Industry leaders must not look to short-term savings but to systemic efficiency gains that will facilitate long-term success
By Linda Hsieh, Managing Editor, and Kelli Ainsworth, Editorial Coordinator
David Williams is Chairman of the Board, President and CEO of Noble Corporation. Mr Williams is past Chairman of IADC and is a member of the IADC Executive Committee.
From your perspective at Noble, what do you see as the most critical challenges facing the industry in this down market?
The most critical challenge, and overarching goal for Noble, is to deliver safe operations and ensure environmental awareness in all that we do. Whether the market is up or down, we are committed to running our business in a safe and responsible manner. Cycles are just a part of this business. It’s the nature of the beast. Predicting when a change in the cycle will occur is next to impossible, but history tells us they will come. At Noble, we’re blessed with some very good contract coverage, and our focus remains on continuous improvement to safety and environmental compliance and on running our business efficiently.
So you don’t think safety is getting lost amid pressures to cut costs?
It’s certainly a risk to the industry that we lose focus on safety, and that’s something that concerns me. At Noble, we are clearly focused on cost control, but at the same time we have made it very clear that we are not going to compromise when it comes to proper preventative maintenance. Likewise, we’re not cutting back on safety and training. Our Noble NEXT Center’s best-in-class offerings and other trainings, such as a newly created MARPOL program we have developed with the Massachusetts Maritime Academy, remain central to how we operate.
Historically speaking, however, employee development opportunities might have been among the areas that a drilling contractor would cut. I believe that, in this post-Macondo world there is greater awareness of the importance of training.
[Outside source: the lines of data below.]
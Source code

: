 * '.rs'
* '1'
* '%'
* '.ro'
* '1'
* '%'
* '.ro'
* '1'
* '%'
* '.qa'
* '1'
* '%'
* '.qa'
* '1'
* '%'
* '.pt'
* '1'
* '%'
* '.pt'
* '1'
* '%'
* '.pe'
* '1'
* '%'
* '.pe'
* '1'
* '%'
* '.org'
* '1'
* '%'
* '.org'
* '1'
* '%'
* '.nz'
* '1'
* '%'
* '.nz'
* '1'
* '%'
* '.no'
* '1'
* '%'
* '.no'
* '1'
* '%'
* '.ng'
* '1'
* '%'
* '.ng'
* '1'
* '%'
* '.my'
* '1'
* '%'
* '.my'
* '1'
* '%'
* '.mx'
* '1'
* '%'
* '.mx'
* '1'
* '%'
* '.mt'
With today’s more sophisticated operating environment and higher-complexity drilling rigs, any short-term benefits of cuts in training would be foolish. Such savings are false economy, in many respects.
How might the downturn affect the industry’s recruitment and training of the next generation of workers?
At Noble, we’ve built and delivered a lot of new rigs over the past five years. Those investments have been paired with top-flight crews. We also invested a lot of money repositioning and developing new processes, procedures and protocols for almost everything we do. One thing I’ve been saying for a long time is that we’re used to running Fords and Chevys, but now we’re building Formula 1 cars. We have to get wired for that high-tech line of business. While hiring may have temporarily slowed, we continue to invest in our people and seek out the best candidates, internally and externally, for every opportunity. They are the future of our business.
How does this downturn compare to previous industry downturns you’ve been through?
Over the past few decades, there have been several swings in offshore drilling demand – both in terms of growth and then retrenchment. My view is that each cycle manifests itself in different ways. Some observers compare the current cycle with the one in the ’80s. I think there are some similarities, but there are also some differences. It’s similar in that it looks to be product price-driven and hydrocarbon supply side-driven. The biggest difference is that in the early ’80s, most of the fleet was very young. Today, about half of the global fleet is 30 years old or older. Drillers have the opportunity to scrap some of those rigs, improving the composition of the global fleet and accelerating a return to a more balanced market. That’s not a benefit we had in the ’80s, and I think you’ll see acceleration of retirements through the cycle.
There also is room for some of the older iron to continue working. There are markets that are serviced almost exclusively by older equipment. I believe those rigs that have been maintained through their life to this point still have a viable future. The other side of the coin is that units that have not been as well maintained will require significant capital to continue to work. This reality will likely drive retirement decisions – something I expect we will see more of in 2016.
Why do you think we haven’t seen more rigs being retired over this past year?
In the end, this is a decision that is made on a rig-by-rig basis. If the rig is working, you certainly don’t want to pull it out of service. Factors such as a rig’s capabilities, marketing potential, investment requirements and location all enter into retirement decisions. To date, we have seen 43 floaters retired during this cycle, and I’d expect to see that number continue to go up.
The jackup business has held together a little bit better than some had predicted, but the retirements are coming there, as well. It’s just a matter of time. People are starting to talk about this being a bathtub-shaped downturn. So the supply side will inevitably shrink. Longer term, the current phase of the cycle will be beneficial to the industry overall. For example, we are making systemic changes in the way we operate, which will drive efficiency going forward. Periods of market weakness tend to make strong companies stronger and hasten the exit of weaker participants.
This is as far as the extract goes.